--- DATA Enclosed Below ---
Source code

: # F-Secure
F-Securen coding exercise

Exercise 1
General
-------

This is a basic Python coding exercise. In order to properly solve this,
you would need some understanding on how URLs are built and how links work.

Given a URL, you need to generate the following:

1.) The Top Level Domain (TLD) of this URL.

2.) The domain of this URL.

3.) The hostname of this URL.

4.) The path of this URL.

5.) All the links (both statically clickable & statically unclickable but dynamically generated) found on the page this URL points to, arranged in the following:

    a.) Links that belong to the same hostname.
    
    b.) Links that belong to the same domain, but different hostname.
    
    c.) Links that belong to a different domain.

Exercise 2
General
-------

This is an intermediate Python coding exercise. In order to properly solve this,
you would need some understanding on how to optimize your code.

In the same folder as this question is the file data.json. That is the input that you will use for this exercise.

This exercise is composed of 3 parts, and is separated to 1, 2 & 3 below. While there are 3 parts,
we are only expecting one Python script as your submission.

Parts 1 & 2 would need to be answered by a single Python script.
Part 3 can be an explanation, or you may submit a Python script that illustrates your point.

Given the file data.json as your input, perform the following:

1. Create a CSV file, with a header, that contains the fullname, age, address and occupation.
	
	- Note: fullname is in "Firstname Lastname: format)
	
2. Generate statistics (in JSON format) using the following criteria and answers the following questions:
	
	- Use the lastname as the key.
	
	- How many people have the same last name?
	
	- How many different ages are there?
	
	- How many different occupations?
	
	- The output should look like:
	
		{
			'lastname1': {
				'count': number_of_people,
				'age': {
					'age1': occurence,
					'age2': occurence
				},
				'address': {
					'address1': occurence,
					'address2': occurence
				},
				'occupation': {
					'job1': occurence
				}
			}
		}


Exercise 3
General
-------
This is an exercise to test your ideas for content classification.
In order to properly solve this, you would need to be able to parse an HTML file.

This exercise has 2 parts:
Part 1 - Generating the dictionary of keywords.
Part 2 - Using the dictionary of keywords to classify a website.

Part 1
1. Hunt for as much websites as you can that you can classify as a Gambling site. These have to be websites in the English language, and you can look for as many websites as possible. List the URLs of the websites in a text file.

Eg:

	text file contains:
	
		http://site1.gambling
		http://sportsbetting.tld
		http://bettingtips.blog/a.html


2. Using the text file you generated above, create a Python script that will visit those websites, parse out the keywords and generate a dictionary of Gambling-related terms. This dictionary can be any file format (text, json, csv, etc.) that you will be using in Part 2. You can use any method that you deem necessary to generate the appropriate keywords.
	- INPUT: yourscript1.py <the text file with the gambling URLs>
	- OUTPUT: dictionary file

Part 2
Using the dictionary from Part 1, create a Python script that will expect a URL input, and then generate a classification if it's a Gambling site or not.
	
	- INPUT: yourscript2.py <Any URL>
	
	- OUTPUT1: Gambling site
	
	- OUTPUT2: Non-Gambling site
--- End of Enclosed DATA ---
TASK OBJECTIVE:
All of the records must be repeated exactly.

OUTPUT:
Source code

: # F-Secure
F-Securen coding exercise

Exercise 1
General
-------

This is a basic Python coding exercise. In order to properly solve this,
you would need some understanding on how URLs are built and how links work.

Given a URL, you need to generate the following:

1.) The Top Level Domain (TLD) of this URL.

2.) The domain of this URL.

3.) The hostname of this URL.

4.) The path of this URL.

5.) All the links (both statically clickable & statically unclickable but dynamically generated) found on the page this URL points to, arranged in the following:

    a.) Links that belong to the same hostname.
    
    b.) Links that belong to the same domain, but different hostname.
    
    c.) Links that belong to a different domain.

Exercise 2
General
-------

This is an intermediate Python coding exercise. In order to properly solve this,
you would need some understanding on how to optimize your code.

In the same folder as this question is the file data.json. That is the input that you will use for this exercise.

This exercise is composed of 3 parts, and is separated to 1, 2 & 3 below. While there are 3 parts,
we are only expecting one Python script as your submission.

Parts 1 & 2 would need to be answered by a single Python script.
Part 3 can be an explanation, or you may submit a Python script that illustrates your point.

Given the file data.json as your input, perform the following:

1. Create a CSV file, with a header, that contains the fullname, age, address and occupation.
	
	- Note: fullname is in "Firstname Lastname: format)
	
2. Generate statistics (in JSON format) using the following criteria and answers the following questions:
	
	- Use the lastname as the key.
	
	- How many people have the same last name?
	
	- How many different ages are there?
	
	- How many different occupations?
	
	- The output should look like:
	
		{
			'lastname1': {
				'count': number_of_people,
				'age': {
					'age1': occurence,
					'age2': occurence
				},
				'address': {
					'address1': occurence,
					'address2': occurence
				},
				'occupation': {
					'job1': occurence
				}
			}
		}


Exercise 3
General
-------
This is an exercise to test your ideas for content classification.
In order to properly solve this, you would need to be able to parse an HTML file.

This exercise has 2 parts:
Part 1 - Generating the dictionary of keywords.
Part 2 - Using the dictionary of keywords to classify a website.

Part 1
1. Hunt for as much websites as you can that you can classify as a Gambling site. These have to be websites in the English language, and you can look for as many websites as possible. List the URLs of the websites in a text file.

Eg:

	text file contains:
	
		http://site1.gambling
		http://sportsbetting.tld
		http://bettingtips.blog/a.html


2. Using the text file you generated above, create a Python script that will visit those websites, parse out the keywords and generate a dictionary of Gambling-related terms. This dictionary can be any file format (text, json, csv, etc.) that you will be using in Part 2. You can use any method that you deem necessary to generate the appropriate keywords.
	- INPUT: yourscript1.py <the text file with the gambling URLs>
	- OUTPUT: dictionary file

Part 2
Using the dictionary from Part 1, create a Python script that will expect a URL input, and then generate a classification if it's a Gambling site or not.
	
	- INPUT: yourscript2.py <Any URL>
	
	- OUTPUT1: Gambling site
	
	- OUTPUT2: Non-Gambling site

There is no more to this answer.